(Data extract Opens)

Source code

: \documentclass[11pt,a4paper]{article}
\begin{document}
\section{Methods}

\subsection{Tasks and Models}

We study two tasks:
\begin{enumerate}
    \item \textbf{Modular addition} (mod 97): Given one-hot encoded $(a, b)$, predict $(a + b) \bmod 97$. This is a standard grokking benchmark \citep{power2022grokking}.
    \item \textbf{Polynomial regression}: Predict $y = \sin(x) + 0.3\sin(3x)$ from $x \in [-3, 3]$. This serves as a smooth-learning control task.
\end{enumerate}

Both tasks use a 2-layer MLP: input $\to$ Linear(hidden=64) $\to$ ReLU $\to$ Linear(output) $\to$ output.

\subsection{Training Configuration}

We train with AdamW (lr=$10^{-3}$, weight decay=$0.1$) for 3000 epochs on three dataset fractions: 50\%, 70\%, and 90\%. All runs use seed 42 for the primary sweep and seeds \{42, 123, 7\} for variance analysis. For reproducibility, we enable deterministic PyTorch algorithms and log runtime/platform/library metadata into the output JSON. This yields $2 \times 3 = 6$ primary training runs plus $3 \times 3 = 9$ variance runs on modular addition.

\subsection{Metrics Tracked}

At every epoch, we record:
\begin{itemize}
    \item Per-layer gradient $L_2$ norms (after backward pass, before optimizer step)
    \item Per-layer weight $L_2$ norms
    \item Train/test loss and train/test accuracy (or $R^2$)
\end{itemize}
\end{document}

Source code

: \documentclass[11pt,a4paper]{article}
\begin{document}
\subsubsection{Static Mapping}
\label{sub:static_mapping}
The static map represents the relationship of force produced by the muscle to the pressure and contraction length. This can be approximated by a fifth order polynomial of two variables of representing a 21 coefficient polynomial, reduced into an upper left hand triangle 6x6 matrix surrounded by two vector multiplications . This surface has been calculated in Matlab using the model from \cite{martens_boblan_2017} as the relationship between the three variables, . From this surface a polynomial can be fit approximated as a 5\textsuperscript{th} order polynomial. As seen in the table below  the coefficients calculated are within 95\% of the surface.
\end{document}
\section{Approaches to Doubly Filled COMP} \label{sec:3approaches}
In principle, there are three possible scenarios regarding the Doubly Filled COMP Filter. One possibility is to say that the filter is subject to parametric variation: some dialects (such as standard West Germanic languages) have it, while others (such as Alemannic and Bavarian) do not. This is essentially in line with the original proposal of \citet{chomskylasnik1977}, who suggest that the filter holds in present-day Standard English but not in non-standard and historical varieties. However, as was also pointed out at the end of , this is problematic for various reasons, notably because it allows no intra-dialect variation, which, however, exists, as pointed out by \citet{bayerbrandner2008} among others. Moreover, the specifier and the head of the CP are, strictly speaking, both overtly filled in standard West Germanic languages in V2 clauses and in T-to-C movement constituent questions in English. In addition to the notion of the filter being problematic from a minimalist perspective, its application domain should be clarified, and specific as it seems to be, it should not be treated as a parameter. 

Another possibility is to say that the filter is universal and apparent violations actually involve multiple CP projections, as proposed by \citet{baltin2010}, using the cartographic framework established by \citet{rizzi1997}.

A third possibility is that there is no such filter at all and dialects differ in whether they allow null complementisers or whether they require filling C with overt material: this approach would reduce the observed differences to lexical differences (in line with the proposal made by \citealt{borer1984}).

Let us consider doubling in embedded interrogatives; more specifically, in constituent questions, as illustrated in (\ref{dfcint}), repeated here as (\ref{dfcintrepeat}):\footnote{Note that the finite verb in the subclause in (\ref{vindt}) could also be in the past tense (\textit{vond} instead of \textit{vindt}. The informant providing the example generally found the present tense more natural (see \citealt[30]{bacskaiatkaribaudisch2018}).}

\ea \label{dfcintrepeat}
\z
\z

(Data extract Closes)

Retrieve each line from the records above where the word "proposal" occurs.

▶ _Task output_
In principle, there are three possible scenarios regarding the Doubly Filled COMP Filter. One possibility is to say that the filter is subject to parametric variation: some dialects (such as standard West Germanic languages) have it, while others (such as Alemannic and Bavarian) do not. This is essentially in line with the original proposal of \citet{chomskylasnik1977}, who suggest that the filter holds in present-day Standard English but not in non-standard and historical varieties. However, as was also pointed out at the end of , this is problematic for various reasons, notably because it allows no intra-dialect variation, which, however, exists, as pointed out by \citet{bayerbrandner2008} among others. Moreover, the specifier and the head of the CP are, strictly speaking, both overtly filled in standard West Germanic languages in V2 clauses and in T-to-C movement constituent questions in English. In addition to the notion of the filter being problematic from a minimalist perspective, its application domain should be clarified, and specific as it seems to be, it should not be treated as a parameter. 
A third possibility is that there is no such filter at all and dialects differ in whether they allow null complementisers or whether they require filling C with overt material: this approach would reduce the observed differences to lexical differences (in line with the proposal made by \citealt{borer1984}).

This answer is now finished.